(WHAT THIS TASK INVOLVES)
Repeat, exactly and alone, every line from the line that contains "habrá allí calzada" to the end of the entries.

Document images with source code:

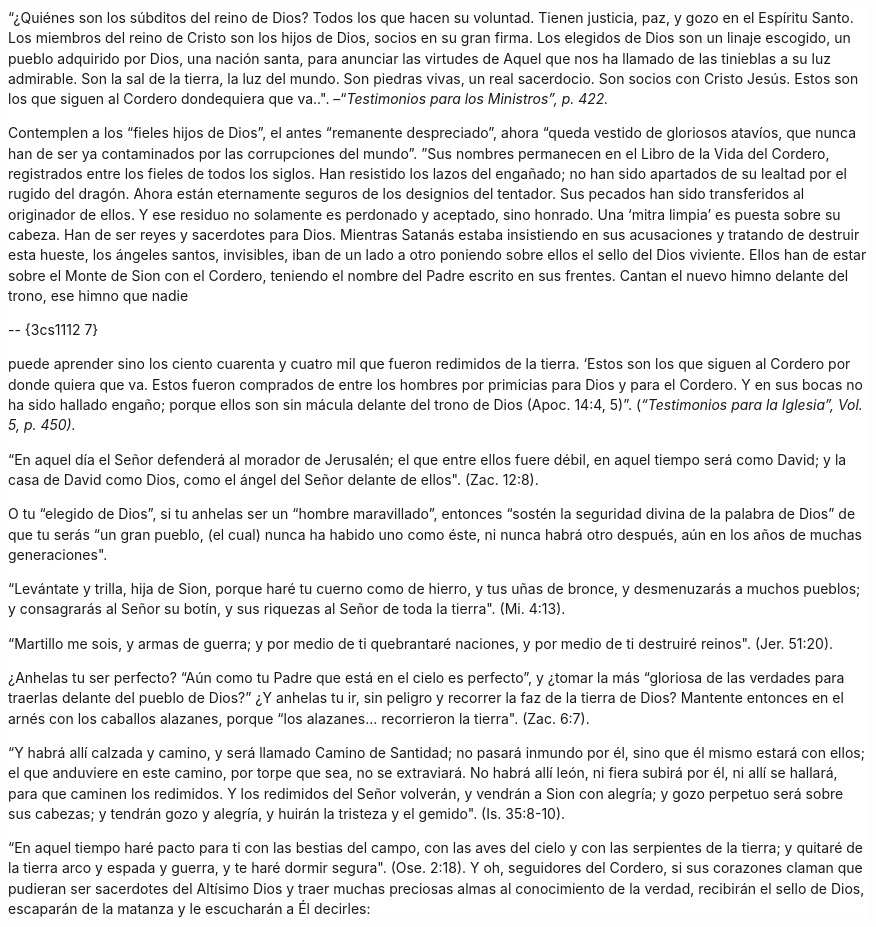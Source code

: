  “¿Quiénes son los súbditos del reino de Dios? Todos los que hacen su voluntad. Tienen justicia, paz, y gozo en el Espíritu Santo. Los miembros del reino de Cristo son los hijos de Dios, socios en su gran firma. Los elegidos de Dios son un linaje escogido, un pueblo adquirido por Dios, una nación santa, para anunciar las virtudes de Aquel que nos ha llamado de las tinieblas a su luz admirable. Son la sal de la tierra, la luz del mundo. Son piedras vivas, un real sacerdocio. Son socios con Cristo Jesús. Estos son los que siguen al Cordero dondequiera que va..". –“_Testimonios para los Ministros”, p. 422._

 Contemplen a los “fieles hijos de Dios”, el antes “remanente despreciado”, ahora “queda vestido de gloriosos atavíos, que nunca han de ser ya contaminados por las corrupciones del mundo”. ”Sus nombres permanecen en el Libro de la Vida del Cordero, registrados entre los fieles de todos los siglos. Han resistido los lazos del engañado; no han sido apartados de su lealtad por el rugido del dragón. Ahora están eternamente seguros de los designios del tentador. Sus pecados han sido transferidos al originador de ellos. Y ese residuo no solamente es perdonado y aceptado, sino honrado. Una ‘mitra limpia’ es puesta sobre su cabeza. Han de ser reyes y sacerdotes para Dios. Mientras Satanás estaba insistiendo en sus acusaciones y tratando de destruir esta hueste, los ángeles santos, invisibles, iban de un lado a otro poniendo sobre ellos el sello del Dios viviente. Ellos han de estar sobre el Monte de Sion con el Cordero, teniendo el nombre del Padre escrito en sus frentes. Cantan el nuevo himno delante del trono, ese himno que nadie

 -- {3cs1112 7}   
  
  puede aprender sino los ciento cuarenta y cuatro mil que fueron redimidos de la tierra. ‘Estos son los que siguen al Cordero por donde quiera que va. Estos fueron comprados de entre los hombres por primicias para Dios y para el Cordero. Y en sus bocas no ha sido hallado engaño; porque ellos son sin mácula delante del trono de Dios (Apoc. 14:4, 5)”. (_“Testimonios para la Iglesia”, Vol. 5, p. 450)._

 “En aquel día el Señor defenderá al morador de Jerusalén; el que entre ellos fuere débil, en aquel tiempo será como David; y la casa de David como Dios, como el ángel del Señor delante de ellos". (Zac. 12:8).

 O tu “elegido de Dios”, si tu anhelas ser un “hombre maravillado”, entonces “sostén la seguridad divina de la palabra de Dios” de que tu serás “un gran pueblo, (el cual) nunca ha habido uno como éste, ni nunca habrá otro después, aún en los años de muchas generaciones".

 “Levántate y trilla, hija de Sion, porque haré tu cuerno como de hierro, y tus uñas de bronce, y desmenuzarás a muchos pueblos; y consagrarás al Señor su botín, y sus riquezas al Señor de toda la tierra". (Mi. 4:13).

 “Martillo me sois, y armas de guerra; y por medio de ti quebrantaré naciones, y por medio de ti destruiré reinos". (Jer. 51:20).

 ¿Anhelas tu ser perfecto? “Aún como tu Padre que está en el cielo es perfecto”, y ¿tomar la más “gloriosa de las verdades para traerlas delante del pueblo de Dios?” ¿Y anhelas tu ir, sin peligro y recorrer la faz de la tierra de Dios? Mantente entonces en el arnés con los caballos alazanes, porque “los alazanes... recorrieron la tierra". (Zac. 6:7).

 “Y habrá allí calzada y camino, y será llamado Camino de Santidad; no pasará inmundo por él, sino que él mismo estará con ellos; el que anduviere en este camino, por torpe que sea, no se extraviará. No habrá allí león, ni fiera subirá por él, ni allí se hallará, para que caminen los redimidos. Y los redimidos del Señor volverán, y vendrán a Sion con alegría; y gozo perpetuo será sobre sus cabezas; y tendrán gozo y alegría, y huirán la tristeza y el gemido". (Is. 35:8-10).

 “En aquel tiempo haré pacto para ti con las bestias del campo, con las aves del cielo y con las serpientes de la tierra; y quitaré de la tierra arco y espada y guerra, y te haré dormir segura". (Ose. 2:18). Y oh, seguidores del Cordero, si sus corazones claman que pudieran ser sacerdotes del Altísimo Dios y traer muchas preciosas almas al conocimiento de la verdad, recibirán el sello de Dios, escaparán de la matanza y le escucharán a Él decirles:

(COMPLETED TASK)
 “Y habrá allí calzada y camino, y será llamado Camino de Santidad; no pasará inmundo por él, sino que él mismo estará con ellos; el que anduviere en este camino, por torpe que sea, no se extraviará. No habrá allí león, ni fiera subirá por él, ni allí se hallará, para que caminen los redimidos. Y los redimidos del Señor volverán, y vendrán a Sion con alegría; y gozo perpetuo será sobre sus cabezas; y tendrán gozo y alegría, y huirán la tristeza y el gemido". (Is. 35:8-10).

 “En aquel tiempo haré pacto para ti con las bestias del campo, con las aves del cielo y con las serpientes de la tierra; y quitaré de la tierra arco y espada y guerra, y te haré dormir segura". (Ose. 2:18). Y oh, seguidores del Cordero, si sus corazones claman que pudieran ser sacerdotes del Altísimo Dios y traer muchas preciosas almas al conocimiento de la verdad, recibirán el sello de Dios, escaparán de la matanza y le escucharán a Él decirles:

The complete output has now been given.